▶ **AIM OF THE EXERCISE**
Set down, exactly, every line from the top of the listing through the one holding "#### Computing Resource".

▶ **EXTRACTED ENTRIES**

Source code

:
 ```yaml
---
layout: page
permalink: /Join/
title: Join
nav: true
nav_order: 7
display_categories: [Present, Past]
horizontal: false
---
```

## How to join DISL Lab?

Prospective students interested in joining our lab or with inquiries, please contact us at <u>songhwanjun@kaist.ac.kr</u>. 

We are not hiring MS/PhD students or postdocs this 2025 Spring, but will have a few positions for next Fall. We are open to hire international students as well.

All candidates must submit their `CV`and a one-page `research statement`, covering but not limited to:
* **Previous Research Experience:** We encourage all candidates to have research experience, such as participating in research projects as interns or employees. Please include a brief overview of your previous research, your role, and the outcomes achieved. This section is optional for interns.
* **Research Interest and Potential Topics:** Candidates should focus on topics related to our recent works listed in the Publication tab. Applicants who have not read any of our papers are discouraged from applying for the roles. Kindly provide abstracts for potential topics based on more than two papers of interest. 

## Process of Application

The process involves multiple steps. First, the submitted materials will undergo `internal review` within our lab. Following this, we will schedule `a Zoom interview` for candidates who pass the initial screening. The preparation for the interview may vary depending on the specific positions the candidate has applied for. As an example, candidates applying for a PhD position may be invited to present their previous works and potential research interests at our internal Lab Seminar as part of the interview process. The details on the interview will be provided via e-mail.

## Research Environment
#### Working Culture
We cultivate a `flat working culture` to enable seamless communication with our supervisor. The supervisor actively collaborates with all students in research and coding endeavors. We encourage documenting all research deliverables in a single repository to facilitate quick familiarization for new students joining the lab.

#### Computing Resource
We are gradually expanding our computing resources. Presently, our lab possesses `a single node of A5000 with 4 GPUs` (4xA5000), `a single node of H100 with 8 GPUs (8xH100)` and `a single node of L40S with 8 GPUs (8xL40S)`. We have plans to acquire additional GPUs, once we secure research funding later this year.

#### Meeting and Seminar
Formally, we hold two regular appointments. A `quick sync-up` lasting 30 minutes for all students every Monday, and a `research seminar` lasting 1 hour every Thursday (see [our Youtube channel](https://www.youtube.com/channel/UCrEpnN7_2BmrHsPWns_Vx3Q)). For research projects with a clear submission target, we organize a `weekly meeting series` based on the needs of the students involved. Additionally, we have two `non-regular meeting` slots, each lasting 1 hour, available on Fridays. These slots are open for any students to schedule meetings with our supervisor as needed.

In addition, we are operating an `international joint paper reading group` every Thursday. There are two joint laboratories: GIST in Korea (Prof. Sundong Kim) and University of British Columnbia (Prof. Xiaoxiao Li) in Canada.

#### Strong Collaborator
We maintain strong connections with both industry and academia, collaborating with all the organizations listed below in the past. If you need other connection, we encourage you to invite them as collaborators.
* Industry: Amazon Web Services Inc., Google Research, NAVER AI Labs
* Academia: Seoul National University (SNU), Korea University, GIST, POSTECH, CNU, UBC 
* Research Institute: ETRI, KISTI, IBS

▶ **TASK RESPONSE**
Source code

:
 ```yaml
---
layout: page
permalink: /Join/
title: Join
nav: true
nav_order: 7
display_categories: [Present, Past]
horizontal: false
---
```

## How to join DISL Lab?

Prospective students interested in joining our lab or with inquiries, please contact us at <u>songhwanjun@kaist.ac.kr</u>. 

We are not hiring MS/PhD students or postdocs this 2025 Spring, but will have a few positions for next Fall. We are open to hire international students as well.

All candidates must submit their `CV`and a one-page `research statement`, covering but not limited to:
* **Previous Research Experience:** We encourage all candidates to have research experience, such as participating in research projects as interns or employees. Please include a brief overview of your previous research, your role, and the outcomes achieved. This section is optional for interns.
* **Research Interest and Potential Topics:** Candidates should focus on topics related to our recent works listed in the Publication tab. Applicants who have not read any of our papers are discouraged from applying for the roles. Kindly provide abstracts for potential topics based on more than two papers of interest. 

## Process of Application

The process involves multiple steps. First, the submitted materials will undergo `internal review` within our lab. Following this, we will schedule `a Zoom interview` for candidates who pass the initial screening. The preparation for the interview may vary depending on the specific positions the candidate has applied for. As an example, candidates applying for a PhD position may be invited to present their previous works and potential research interests at our internal Lab Seminar as part of the interview process. The details on the interview will be provided via e-mail.

## Research Environment
#### Working Culture
We cultivate a `flat working culture` to enable seamless communication with our supervisor. The supervisor actively collaborates with all students in research and coding endeavors. We encourage documenting all research deliverables in a single repository to facilitate quick familiarization for new students joining the lab.

#### Computing Resource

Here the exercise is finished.